Michaela Lawson follows influencers who share her dress size.
Michaela Lawson
Michaela Lawson follows influencers who share her dress size.

As she became more active on Instagram she became more conscious about the way she looked. “I was following all these people and seeing what I didn’t know at the time were filtered and overly edited pictures. I was looking at their pictures and comparing myself,” she says.

“Does my face look like this? Are my legs long enough? I definitely think it had a significant impact on the way that I viewed things and every picture I posted went through major scrutiny before I uploaded them.”

Her relationship with the online space made her think she couldn’t wear specific clothing items. “They were so many things I felt like I couldn’t wear like, cropped t-shirts, mom jeans, a-line skirts,” she says. “I just didn’t think these things suited me.”

After speaking to a few friends, she discovered that they’d been curating their Instagram feeds and decided to give it a try. “I kind of went through a phase of just unfollowing influencers so that most of the people on my feed were my friends. But it’s actually TikTok that changed everything for me,” she says. “I was seeing more women my size dressing really well and I really wanted to kind of imitate that.”

This was similar for 32-year-old producer Afsa* from Uganda, who says she used to follow a lot of white women on social media because they were the biggest influencers.

“When I was looking for outfit ideas on Pinterest the images that would always pop up were white women. So basically for the longest time I tried to shop like them and expected to look to look like them, but that wasn’t happening so I started to hate my body and clothes,” she says.

“My self-esteem tanked. I didn’t realise that the reason the clothes fit differently was because as I was a Black girl who wasn’t a size 0, so naturally clothes fit and look differently on me.”

Faith, a 21-year-old recruitment consultant from Birmingham, also realised following certain influencers was making her insecure.

“I was following seemingly perfect girls with a perfect life. They had loads of money, clothes, friends,” she says. “It made me insecure because I was nothing like them, because everything they were posting was so aesthetically pleasing and beautiful I started to view them as the standard for beauty, so the model look with the slender frame, [and a] tiny petite ski slope nose.”

Faith made the decision to stop using heat on her hair so she started following influencers who had the same hair texture as her – and everything changed for the better.

“I needed some inspiration for natural hairstyles and I started discovering so many influencers of colour who share my full lips and wide nose,” she says. “Their content shifted my own beauty standards.”

Since curating her feed, Lawson has noticed a huge difference with the way she sees herself. Previously, she used to find it difficult to buy jeans that fit. She thought that specific brands didn’t cater for people like her.

“But I realised that’s actually not true and it was actually just the things I was seeing online that made me feel that,” she says. “I thought I looked bad in mom jeans because they didn’t look the same way they did on other girls online.”

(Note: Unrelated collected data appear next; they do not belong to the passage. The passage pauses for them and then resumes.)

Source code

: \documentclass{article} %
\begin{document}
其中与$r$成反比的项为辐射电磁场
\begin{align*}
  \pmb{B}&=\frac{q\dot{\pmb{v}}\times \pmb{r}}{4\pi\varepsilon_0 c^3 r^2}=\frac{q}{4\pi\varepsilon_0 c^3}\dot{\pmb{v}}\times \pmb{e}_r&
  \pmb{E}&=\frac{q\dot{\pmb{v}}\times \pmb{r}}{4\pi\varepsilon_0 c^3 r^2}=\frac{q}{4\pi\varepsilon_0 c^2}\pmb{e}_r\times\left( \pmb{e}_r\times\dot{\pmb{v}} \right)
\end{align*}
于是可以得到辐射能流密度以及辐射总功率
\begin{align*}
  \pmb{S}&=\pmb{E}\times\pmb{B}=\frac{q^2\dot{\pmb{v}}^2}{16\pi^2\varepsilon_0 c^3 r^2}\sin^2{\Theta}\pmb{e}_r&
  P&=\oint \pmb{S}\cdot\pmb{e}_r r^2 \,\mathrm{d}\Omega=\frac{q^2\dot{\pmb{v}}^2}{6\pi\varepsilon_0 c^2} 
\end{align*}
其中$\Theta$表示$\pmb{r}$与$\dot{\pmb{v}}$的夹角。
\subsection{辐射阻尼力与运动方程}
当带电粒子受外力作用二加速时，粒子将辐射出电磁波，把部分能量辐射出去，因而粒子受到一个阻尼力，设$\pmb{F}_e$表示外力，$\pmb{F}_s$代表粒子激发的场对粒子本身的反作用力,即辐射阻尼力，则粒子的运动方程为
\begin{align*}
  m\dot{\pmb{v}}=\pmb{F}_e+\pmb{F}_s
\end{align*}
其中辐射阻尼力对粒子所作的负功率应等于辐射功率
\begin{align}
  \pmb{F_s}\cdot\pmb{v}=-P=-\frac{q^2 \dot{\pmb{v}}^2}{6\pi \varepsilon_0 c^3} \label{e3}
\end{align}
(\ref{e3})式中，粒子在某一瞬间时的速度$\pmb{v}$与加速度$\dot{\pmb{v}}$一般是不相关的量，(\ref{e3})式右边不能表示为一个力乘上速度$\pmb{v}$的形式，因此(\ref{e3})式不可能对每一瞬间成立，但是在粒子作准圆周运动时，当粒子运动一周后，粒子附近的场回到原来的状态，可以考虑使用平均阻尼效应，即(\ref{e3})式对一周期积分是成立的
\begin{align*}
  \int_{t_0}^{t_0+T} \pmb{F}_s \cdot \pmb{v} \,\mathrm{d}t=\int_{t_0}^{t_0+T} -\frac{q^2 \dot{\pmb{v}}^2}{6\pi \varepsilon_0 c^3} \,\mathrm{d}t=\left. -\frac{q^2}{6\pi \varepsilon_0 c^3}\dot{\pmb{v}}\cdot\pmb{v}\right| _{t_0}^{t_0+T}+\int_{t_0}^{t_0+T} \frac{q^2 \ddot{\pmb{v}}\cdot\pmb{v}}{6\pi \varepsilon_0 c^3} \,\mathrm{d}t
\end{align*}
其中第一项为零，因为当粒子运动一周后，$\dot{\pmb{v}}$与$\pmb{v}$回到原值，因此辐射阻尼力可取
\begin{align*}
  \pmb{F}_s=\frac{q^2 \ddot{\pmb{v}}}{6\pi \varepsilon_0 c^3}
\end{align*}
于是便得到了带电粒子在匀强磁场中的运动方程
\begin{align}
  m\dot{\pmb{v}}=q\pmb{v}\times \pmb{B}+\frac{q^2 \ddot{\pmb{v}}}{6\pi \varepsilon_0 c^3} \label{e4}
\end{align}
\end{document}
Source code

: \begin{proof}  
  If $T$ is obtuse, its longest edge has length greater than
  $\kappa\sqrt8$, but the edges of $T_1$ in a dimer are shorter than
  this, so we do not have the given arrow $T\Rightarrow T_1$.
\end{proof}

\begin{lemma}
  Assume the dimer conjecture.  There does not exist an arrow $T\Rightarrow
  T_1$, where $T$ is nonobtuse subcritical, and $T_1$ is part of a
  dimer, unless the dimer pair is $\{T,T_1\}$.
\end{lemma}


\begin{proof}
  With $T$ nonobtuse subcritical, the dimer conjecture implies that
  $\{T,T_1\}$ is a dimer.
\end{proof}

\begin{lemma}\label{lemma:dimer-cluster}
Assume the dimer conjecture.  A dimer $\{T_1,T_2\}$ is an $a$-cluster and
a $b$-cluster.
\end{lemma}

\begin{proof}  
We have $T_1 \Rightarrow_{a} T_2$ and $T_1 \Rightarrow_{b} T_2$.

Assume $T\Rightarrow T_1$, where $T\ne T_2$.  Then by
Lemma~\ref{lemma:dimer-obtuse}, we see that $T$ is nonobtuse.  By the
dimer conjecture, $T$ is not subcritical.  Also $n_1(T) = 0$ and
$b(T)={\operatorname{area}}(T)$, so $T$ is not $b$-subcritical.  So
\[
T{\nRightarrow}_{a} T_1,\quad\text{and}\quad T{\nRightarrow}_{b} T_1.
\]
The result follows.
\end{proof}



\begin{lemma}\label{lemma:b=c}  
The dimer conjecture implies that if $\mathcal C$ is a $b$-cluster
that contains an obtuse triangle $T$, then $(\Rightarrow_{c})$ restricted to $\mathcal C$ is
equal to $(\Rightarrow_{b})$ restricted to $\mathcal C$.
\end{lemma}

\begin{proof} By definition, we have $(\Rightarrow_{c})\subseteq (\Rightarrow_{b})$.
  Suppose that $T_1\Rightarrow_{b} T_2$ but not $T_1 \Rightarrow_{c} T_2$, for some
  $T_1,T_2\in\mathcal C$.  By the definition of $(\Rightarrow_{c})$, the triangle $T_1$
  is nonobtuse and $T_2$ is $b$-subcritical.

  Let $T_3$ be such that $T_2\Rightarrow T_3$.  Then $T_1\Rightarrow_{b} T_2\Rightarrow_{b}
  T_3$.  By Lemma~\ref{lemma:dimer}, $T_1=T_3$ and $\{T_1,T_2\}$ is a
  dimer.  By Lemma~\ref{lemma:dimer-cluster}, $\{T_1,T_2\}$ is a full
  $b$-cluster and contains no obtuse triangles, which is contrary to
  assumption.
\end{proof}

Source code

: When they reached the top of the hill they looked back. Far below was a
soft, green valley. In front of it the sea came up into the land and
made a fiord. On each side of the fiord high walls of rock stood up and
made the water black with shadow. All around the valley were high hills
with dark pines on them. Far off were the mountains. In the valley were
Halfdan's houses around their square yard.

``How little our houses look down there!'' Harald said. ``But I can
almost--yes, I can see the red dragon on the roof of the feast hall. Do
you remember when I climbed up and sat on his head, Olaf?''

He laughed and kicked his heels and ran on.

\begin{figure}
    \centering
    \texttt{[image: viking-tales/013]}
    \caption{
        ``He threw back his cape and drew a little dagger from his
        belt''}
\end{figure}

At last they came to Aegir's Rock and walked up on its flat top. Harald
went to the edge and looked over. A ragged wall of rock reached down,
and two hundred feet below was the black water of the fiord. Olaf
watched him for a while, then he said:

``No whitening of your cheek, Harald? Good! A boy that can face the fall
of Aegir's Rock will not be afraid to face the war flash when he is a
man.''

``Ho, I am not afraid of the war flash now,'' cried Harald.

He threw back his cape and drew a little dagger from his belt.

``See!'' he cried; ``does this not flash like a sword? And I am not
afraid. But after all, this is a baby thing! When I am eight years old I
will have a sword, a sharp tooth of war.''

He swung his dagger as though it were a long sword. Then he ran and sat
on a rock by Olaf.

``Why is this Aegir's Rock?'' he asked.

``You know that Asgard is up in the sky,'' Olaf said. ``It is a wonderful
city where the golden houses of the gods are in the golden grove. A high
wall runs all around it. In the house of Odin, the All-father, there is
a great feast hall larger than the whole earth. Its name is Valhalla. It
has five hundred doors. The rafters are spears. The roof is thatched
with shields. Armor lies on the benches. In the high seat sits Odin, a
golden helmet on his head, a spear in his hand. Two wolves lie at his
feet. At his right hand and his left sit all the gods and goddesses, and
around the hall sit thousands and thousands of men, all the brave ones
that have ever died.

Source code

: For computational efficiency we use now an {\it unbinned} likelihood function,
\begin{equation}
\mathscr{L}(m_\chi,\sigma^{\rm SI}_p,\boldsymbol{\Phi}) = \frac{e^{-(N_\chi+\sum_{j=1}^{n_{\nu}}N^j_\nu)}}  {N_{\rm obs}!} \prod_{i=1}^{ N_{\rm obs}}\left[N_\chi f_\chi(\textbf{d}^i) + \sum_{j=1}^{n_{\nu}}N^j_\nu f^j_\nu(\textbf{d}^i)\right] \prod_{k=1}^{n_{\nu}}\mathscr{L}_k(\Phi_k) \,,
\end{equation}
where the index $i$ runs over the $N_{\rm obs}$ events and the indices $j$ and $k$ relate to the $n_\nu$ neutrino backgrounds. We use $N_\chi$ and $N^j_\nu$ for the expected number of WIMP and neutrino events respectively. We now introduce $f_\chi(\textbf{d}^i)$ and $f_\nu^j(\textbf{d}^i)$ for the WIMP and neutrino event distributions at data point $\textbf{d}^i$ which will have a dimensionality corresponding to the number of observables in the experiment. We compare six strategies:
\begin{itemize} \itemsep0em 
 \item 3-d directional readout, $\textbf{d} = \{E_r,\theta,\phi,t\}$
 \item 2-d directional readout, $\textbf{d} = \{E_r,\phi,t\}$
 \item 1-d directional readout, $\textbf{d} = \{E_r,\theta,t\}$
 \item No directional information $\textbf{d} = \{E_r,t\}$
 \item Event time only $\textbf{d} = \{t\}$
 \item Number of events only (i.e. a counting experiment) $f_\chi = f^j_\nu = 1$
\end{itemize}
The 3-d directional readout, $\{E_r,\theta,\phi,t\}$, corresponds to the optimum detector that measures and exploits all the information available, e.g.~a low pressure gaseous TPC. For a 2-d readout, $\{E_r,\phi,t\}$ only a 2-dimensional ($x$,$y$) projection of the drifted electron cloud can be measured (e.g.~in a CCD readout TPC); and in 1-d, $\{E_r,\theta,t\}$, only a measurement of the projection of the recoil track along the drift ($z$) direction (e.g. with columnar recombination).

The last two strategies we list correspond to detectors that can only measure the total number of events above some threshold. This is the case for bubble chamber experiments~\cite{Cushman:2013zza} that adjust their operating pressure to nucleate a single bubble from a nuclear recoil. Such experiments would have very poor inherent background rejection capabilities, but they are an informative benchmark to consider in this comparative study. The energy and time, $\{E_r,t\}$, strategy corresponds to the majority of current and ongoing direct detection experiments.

When she started following people who were a similar size to her, she stepped out of her comfort zone and bought clothes she wouldn’t normally buy.

“I went to H&M and found these really nice leather trousers. Never in a million years would I have thought I’d have leather trousers in my wardrobe,” Lawson says.

She’s also found that curating her own feed has enhanced her personal style and boosted her confidence. “I don’t feel restricted with what I want to wear as previously I’d tell myself I can only wear certain items when I lose weight, but I don’t feel that pressure any more,” she says.

Lawson advises anyone to unfollow people who make them feel uncomfortable within themselves, saying: “We should all try to follow less influencers and more people who look like us.”